On the first day after its release, “Holy” quickly rose to the top of the song charts with 6.1M streams and $9.5K. That is a significant feat because it doubled the song that has been dominant since its release on August 7, “WAP,” by Cardi B featuring Megan Thee Stallion, now with 3.1M streams. “Holy” moved “WAP” to second place in both streams and revenue.

The theme and presentation of the two songs is a study in sharp contrasts. While “WAP” is a rollercoaster celebration of sensuality and worldly pleasure by two female rappers, “Holy” is a relaxed celebration of religious spirituality as a solution to material pain by two male performers in the guise of holy rollers. While you probably will not hear “WAP” played at Sunday Service, “Holy” is Church music that could easily be covered by a gospel choir and find approval by those at worship in their Sunday Best.

In some ways comparable to Kanye West’s invocation of spirit in his Sunday Service Choir, his Jesus is King album from last year, and his single from this past summer, “Wash Us in the Blood,” featuring Travis Scott, the Bieber-Chance collaboration on “Holy” is unabashed about rhythms and lyrics with specifically religious themes. The song’s popularity is also proof that such music and themes have a very wide listenership, at least when released by artists with extremely high musical recognition and appeal.

This does not come out of nowhere. Justin Bieber and Chance the Rapper have publicly defined and defended their Christian commitments, including through their music. Bieber was raised as an evangelical Christian, and was baptized six years ago by a Pentecostal minister affiliated with Hillsong, a megachurch based in Australia. Chance the Rapper has long performed with gospel choirs, integrated religious themes into his music, and considers himself a Christian rapper. Both Bieber and Chance have become close friends with Kanye West, and both have performed with this Sunday Service Choir. They may represent a trend among some of the most successful artists towards explicitly Christian pop music.

The video of the song is just as important for understanding the song’s success. With over 19M views on YouTube since its release, it is now the third most trending video on the platform. This means that far more have seen the video than streamed the song on audio-only.

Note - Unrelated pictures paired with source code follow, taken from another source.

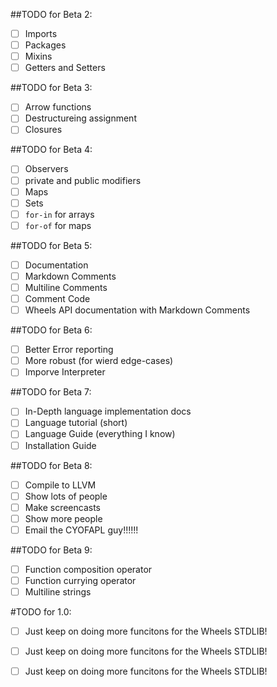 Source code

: ##TODO for Beta 2:
 - [ ]  Imports
 - [ ]  Packages
 - [ ]  Mixins
 - [ ]  Getters and Setters

##TODO for Beta 3:
 - [ ]  Arrow functions
 - [ ]  Destructureing assignment
 - [ ]  Closures

##TODO for Beta 4:
 - [ ]  Observers
 - [ ]  private and public modifiers
 - [ ]  Maps
 - [ ]  Sets
 - [ ]  `for-in` for arrays
 - [ ]  `for-of` for maps

##TODO for Beta 5:
 - [ ]  Documentation
 - [ ]  Markdown Comments
 - [ ]  Multiline Comments
 - [ ]  Comment Code
 - [ ]  Wheels API documentation with Markdown Comments

##TODO for Beta 6:
 - [ ]  Better Error reporting
 - [ ]  More robust (for wierd edge-cases)
 - [ ]  Imporve Interpreter

##TODO for Beta 7:
 - [ ]  In-Depth language implementation docs
 - [ ]  Language tutorial (short)
 - [ ]  Language Guide (everything I know)
 - [ ]  Installation Guide

##TODO for Beta 8:
 - [ ]  Compile to LLVM
 - [ ]  Show lots of people
 - [ ]  Make screencasts
 - [ ]  Show more people
 - [ ]  Email the CYOFAPL guy!!!!!!

##TODO for Beta 9:
 - [ ]  Function composition operator
 - [ ]  Function currying operator
 - [ ]  Multiline strings

#TODO for 1.0:
 - [ ]  Just keep on doing more funcitons for the Wheels STDLIB!
 - [ ]  Just keep on doing more funcitons for the Wheels STDLIB!
 - [ ]  Just keep on doing more funcitons for the Wheels STDLIB!

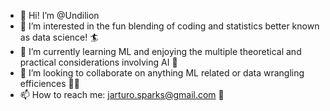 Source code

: - 👋 Hi! I’m @Undilion
- 👀 I’m interested in the fun blending of coding and statistics better known as data science! 🏄 
- 🌱 I’m currently learning ML and enjoying the multiple theoretical and practical considerations involving AI 🤖
- 💞️ I’m looking to collaborate on anything ML related or data wrangling efficiences 👨‍💻
- 📫 How to reach me: jarturo.sparks@gmail.com 📧

<!---
Undilion/Undilion is a ✨ special ✨ repository because its `README.md` (this file) appears on your GitHub profile.
You can click the Preview link to take a look at your changes.
--->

The video for “Holy” features Bieber as a young oil worker and his partner, played by Ryan Destiny, a health care worker who serves the elderly in assisted living. After the local oil plant is shut down, Bieber’s character is laid off, then evicted with Destiny’s character from their motel. They are then left to roam the streets homeless, until a uniformed serviceman played by Wilmer Valderrama picks them up and welcomes them to his home and family for a warm meal. They hold hands, pray, and break bread. This strengthens the love between Bieber’s and Destiny’s characters, and gives them hope.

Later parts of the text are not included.